Value of school meal voucher scheme called into question

The Public Accounts Committee has said that the Department for Education should have sought better value for money from a private contract for the free school meal voucher scheme.

The spending watchdog said there "missed potential opportunities" for savings in the £425m deal with the firm Edenred, and that the DfE seemed "surprisingly unconcerned" about the firm's profits.

A total of £380m worth of food vouchers were issued to disadvantaged families in England between March and August 2020, when children could not get free meals in school.

In the early stages, there were "serious problems" and "unacceptable delays" with the scheme, according to the Public Accounts Committee (PAC) report. Both the DfE and Edenred took over a month to realise 40,000 order codes for conversion into vouchers had not been delivered to families, say MPs. Edenred's website was also difficult to navigate and its systems failed to cope with the volume of calls and emails from families struggling to access the scheme.

The extensions to the contract should have enabled the Department to consider how it could maintain the scheme as a standing resource and to tender with other suppliers. Instead, when schools were physically closed to most children again on 5 January with 24 hours’ notice the scheme was not activated again until later in January.

Meg Hillier MP, Chair of the Public Accounts Committee, said: "Whether it’s getting life-saving equipment to frontline workers or food to hungry kids in poorer families, government’s failure to learn from its repeated contracting mistakes, over and over, large and small, is costing this nation too dear.

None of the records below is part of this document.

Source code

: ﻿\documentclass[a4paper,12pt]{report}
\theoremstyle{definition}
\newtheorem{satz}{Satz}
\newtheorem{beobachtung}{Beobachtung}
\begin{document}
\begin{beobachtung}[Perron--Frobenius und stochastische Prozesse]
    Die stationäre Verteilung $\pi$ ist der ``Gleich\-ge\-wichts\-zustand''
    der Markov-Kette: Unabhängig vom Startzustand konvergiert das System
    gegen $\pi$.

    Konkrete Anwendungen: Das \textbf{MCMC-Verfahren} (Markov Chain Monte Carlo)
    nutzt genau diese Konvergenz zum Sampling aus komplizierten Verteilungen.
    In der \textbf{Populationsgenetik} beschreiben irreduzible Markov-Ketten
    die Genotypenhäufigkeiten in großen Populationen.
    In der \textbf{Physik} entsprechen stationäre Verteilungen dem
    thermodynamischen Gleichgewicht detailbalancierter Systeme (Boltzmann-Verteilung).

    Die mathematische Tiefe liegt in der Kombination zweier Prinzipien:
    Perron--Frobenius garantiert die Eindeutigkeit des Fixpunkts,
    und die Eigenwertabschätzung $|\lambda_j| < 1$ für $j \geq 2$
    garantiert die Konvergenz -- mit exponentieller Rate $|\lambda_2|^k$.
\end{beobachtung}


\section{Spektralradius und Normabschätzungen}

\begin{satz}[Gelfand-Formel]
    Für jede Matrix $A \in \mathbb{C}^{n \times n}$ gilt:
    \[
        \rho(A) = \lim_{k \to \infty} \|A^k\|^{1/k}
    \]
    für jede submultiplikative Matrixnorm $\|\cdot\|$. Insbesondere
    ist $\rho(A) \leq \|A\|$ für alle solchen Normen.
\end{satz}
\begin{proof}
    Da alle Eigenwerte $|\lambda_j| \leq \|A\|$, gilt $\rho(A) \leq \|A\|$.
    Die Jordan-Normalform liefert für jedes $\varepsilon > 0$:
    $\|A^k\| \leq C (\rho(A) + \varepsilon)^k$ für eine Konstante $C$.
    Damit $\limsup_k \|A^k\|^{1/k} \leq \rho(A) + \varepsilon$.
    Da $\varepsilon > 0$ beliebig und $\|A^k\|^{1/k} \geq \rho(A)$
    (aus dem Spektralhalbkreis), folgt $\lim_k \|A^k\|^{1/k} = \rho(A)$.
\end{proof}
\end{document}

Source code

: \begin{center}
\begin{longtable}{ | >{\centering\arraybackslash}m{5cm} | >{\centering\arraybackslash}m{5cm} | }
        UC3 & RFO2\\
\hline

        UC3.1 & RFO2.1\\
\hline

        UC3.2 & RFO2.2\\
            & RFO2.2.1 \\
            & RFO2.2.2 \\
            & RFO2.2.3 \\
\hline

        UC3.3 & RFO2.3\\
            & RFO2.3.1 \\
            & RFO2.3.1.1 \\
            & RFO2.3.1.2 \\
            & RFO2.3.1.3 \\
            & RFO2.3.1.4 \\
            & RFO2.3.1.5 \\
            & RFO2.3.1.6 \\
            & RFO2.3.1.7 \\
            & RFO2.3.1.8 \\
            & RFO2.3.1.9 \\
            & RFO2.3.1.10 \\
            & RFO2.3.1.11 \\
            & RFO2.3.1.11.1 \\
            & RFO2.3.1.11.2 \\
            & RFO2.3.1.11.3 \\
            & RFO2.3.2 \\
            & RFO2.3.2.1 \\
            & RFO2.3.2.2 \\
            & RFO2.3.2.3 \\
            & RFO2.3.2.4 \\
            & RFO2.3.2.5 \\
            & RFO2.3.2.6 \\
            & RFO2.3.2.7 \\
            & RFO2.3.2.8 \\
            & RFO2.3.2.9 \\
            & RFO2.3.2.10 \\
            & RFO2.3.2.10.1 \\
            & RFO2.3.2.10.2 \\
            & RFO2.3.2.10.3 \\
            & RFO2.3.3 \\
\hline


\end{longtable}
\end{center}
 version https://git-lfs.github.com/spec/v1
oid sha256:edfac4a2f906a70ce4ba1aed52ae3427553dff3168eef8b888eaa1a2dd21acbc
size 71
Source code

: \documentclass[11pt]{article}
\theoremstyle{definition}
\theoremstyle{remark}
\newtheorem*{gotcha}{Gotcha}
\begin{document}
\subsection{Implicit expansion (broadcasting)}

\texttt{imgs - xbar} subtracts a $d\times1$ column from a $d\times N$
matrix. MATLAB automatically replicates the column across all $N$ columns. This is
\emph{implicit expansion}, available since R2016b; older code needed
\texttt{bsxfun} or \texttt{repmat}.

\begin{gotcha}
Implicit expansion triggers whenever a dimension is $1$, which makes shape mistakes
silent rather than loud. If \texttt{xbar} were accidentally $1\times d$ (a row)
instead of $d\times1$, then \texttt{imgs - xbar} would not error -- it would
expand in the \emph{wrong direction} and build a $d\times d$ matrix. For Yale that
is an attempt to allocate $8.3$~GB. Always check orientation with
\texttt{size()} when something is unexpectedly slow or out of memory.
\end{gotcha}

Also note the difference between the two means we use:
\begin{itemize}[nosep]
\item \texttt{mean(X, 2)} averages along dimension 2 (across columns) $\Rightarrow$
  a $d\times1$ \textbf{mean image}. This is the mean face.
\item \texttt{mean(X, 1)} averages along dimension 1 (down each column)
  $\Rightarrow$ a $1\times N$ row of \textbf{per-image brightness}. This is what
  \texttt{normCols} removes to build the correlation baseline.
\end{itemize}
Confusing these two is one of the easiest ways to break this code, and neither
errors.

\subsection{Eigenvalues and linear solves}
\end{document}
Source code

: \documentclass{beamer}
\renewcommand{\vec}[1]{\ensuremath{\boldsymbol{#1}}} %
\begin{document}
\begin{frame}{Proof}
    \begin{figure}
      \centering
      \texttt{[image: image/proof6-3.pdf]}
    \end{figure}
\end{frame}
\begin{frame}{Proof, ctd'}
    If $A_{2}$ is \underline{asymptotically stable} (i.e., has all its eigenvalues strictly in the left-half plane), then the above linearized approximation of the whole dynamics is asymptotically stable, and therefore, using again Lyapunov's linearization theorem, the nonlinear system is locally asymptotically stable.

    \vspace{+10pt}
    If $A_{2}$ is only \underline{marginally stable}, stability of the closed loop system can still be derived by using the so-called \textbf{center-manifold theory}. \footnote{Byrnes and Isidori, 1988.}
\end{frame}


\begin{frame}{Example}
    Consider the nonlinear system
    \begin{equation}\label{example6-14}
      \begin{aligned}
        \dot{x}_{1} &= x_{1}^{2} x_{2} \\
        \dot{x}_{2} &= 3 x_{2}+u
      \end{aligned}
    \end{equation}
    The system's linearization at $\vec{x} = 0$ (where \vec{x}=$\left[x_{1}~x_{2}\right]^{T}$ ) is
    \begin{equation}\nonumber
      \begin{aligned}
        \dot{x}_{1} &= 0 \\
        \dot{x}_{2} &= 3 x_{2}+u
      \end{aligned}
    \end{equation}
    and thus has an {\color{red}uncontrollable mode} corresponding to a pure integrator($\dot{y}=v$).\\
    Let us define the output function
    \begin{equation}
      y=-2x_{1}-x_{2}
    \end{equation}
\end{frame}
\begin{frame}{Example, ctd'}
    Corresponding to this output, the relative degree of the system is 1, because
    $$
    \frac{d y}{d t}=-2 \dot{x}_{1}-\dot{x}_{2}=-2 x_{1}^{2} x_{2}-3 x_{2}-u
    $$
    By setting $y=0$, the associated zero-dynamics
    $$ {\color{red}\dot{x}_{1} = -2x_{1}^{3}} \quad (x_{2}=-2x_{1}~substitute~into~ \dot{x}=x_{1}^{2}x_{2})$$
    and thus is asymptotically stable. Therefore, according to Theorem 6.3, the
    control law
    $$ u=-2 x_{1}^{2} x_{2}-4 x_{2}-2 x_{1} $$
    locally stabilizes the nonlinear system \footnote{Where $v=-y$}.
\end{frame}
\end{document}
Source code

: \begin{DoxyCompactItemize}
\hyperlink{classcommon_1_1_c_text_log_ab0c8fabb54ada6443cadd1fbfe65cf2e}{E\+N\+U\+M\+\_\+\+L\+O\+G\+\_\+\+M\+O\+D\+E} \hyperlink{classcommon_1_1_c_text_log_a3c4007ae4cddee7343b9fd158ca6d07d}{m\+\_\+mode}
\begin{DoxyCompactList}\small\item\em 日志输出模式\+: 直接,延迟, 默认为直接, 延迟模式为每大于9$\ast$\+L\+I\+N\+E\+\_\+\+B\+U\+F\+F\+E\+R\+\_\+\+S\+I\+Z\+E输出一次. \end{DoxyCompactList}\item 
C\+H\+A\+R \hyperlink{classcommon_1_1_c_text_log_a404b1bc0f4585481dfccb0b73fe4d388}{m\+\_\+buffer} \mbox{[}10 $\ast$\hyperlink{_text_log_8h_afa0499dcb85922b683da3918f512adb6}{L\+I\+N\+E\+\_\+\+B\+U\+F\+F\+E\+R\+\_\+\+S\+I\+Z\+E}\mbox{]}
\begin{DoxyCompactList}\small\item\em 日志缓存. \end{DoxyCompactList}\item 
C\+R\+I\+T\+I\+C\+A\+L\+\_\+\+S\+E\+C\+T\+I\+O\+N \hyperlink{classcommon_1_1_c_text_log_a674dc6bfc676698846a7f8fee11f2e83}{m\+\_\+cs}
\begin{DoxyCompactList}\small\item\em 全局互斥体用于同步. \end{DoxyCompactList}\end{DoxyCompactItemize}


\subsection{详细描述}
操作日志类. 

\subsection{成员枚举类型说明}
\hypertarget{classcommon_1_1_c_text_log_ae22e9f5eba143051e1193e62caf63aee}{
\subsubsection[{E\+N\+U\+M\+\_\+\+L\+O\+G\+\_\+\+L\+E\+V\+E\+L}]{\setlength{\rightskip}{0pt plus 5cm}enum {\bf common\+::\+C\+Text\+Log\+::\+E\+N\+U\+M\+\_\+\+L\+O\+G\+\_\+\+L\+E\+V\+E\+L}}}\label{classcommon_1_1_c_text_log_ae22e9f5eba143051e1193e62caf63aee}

"After the initial urgency we have seen the Government continuing to play catch up on how to support families whose children are entitled to free school meals, and despite the contract with Edenred growing more than five-fold there was no discussion about tendering the contract or even renegotiating it."

Edenred rejected "entirely any suggestion of profiteering" and a DfE statement also dismissed accusations of profiteering, adding: "In its investigation the National Audit Office acknowledged the rapid action this government took to deliver free school meals for eligible pupils, the significant improvements that were made to the scheme and our oversight of it."